The new Magnum is a great looking car that will get your neighbors talking as you rumble around the block. The unique styling of the Magnum will also attract muscle car group in the form of 18-22 year old guys pointing for their friends to “check that out”. And a few people will approach you as you are filling up the gas tank to ask, “Does it really have a Hemi?”, with only a vague notion that it somehow makes the car better.

The Magnum is offered with many different engine sizes (either a 6-cylinder or 8-cylinder) with your choice of horsepower output of 190, 250, 340 and 425. The price of the vehicle also corresponds with the engine size starting at $30,345 to the expensive STR-8 model for $37,320. A big part of the mystique around this car is the Hemi engine. The Hemi is short for hemispherical combustion chamber, which creates more efficient fuel burning and allows larger valves for better airflow. Basically, it produces more power than an engine with its displacement would normally produce. (There are also drawbacks to the Hemi, which is why it isn’t the only engine that Chrysler produces).


The interior of the car looks much more expensive than you’d expect for the price of the Magnum. Since Mercedes bought Chrysler, the Dodge vehicles I’ve sampled have had a sharp improvement in interior quality. While on the road, the car is very solid and the seats are comfortable even on long highway runs.


As much as I like the looks, after driving it a while I really have to question the design concept that the Magnum offers. It is a station wagon built to transport a lot of people and a lot of stuff. But mating this with a powerful engine with the taught racing-like suspension is uncomfortable for both. It is like having a Corvette tow a small trailer, and you are in the trailer and the Corvette driver is 15 years-old, pushing the car to its limits. (Only an actual Corvette has a much more comfortable suspension than the Magnum). Even driving on smooth roads, the steering is very darty and difficult to control. And with a large car, all that weaving and road feedback is exaggerated for the passengers and everything you’ve stored in the back.

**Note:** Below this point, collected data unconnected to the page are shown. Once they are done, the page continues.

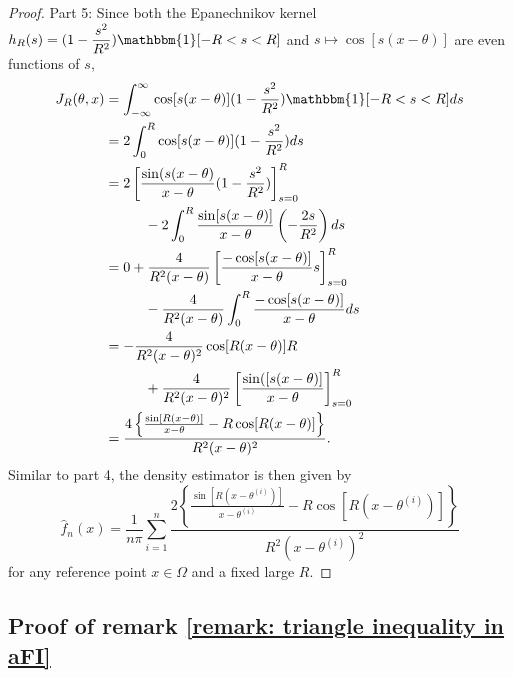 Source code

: \documentclass[%
 reprint,
 amsmath,amssymb,
 aps,
]{revtex4-2}
\begin{document}
\begin{proof}
    Part 5: Since both the Epanechnikov kernel $\displaystyle h_R(s) = (1 - \frac{s^2}{R^2}) \mathbbm{1}[-R < s < R]$ and $s \mapsto \cos[s(x - \theta)]$ are even functions of $s$,
    \begin{align*}
        J_R(\theta, x) & = \int_{-\infty}^\infty \cos[s(x - \theta)](1 - \frac{s^2}{R^2}) \mathbbm{1}[-R < s < R]ds \\
        & = 2 \int_0^R \cos[s(x - \theta)](1 - \frac{s^2}{R^2}) ds \\
        & = 2\left[\frac{\sin(s(x - \theta)}{x - \theta}(1 - \frac{s^2}{R^2}) \right]^R_{s = 0} \\
        & \hspace{1cm} -2\int_0^R \frac{\sin[s(x - \theta)]}{x - \theta}\left(-\frac{2s}{R^2} \right) ds \\
        & = 0 + \frac{4}{R^2(x - \theta)} \left[\frac{-\cos[s(x - \theta)]}{x - \theta}s \right]^R_{s = 0} \\
        & \hspace{1cm} - \frac{4}{R^2(x - \theta)} \int_0^R \frac{-\cos[s(x - \theta)]}{x - \theta} ds \\
        & = -\frac{4}{R^2(x - \theta)^2}\cos[R(x - \theta)]R \\
        & \hspace{1cm} + \frac{4}{R^2(x - \theta)^2}\left[\frac{\sin([s(x - \theta)]}{x - \theta} \right]^R_{s = 0} \\
        & = \frac{4\left\{\frac{\sin[R(x - \theta)]}{x - \theta} - R\cos[R(x - \theta)] \right\}}{R^2(x - \theta)^2}.
    \end{align*}
    Similar to part 4, the density estimator is then given by
    \begin{equation*}
        \hat{f}_n(x) = \frac{1}{n\pi} \sum_{i = 1}^n \frac{2\left\{\frac{\sin[R(x - \theta^{(i)})]}{x - \theta^{(i)}} - R\cos[R(x - \theta^{(i)})] \right\}}{R^2(x - \theta^{(i)})^2}
    \end{equation*}
    for any reference point $x \in \Omega$ and a fixed large $R$.
\end{proof}

\subsection{Proof of remark \ref{remark: triangle inequality in aFI}}
\end{document}
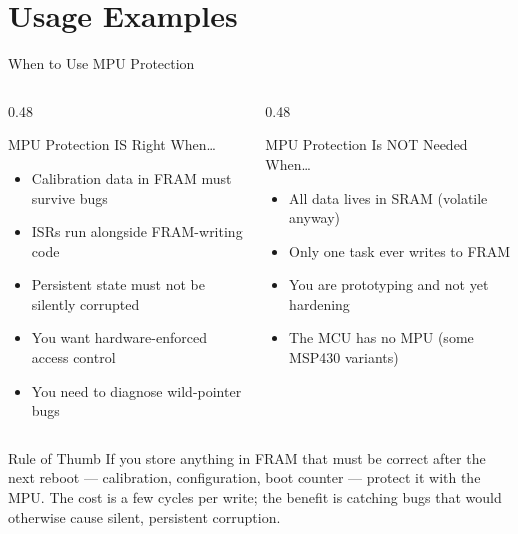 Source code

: \documentclass[aspectratio=169, 10pt]{beamer}
\begin{document}
\section{Usage Examples}

\begin{frame}{When to Use MPU Protection}
\begin{columns}[T]
\begin{column}{0.48\textwidth}
\begin{block}{MPU Protection IS Right When\ldots}
\begin{itemize}
  \item Calibration data in FRAM must survive bugs
  \item ISRs run alongside FRAM-writing code
  \item Persistent state must not be silently corrupted
  \item You want hardware-enforced access control
  \item You need to diagnose wild-pointer bugs
\end{itemize}
\end{block}
\end{column}

\begin{column}{0.48\textwidth}
\begin{alertblock}{MPU Protection Is NOT Needed When\ldots}
\begin{itemize}
  \item All data lives in SRAM (volatile anyway)
  \item Only one task ever writes to FRAM
  \item You are prototyping and not yet hardening
  \item The MCU has no MPU (some MSP430 variants)
\end{itemize}
\end{alertblock}
\end{column}
\end{columns}

\vspace{0.5em}
\begin{block}{Rule of Thumb}
If you store anything in FRAM that must be correct after the next reboot ---
calibration, configuration, boot counter --- protect it with the MPU.
The cost is a few cycles per write; the benefit is catching bugs that
would otherwise cause silent, persistent corruption.
\end{block}
\end{frame}
\end{document}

I like having a navigation system, but figuring out how to use it with the steering wheel controls made me frequently refer to the user’s manual. In spite of the high horsepower and low-end torque I played with when starting from a full stop, the RT model I drove averaged 20 MPG on the highway.


What I presume to be the target market for this car, those 18-22 year-old guys that I mentioned, will probably love this car. And as much as I love driving sports cars, the darty steering and sharp suspension make it too uncomfortable without any spectacular payoff. The 0-60 sprint is fun for a little while, but I’d pass on buying a Magnum as a daily driving vehicle.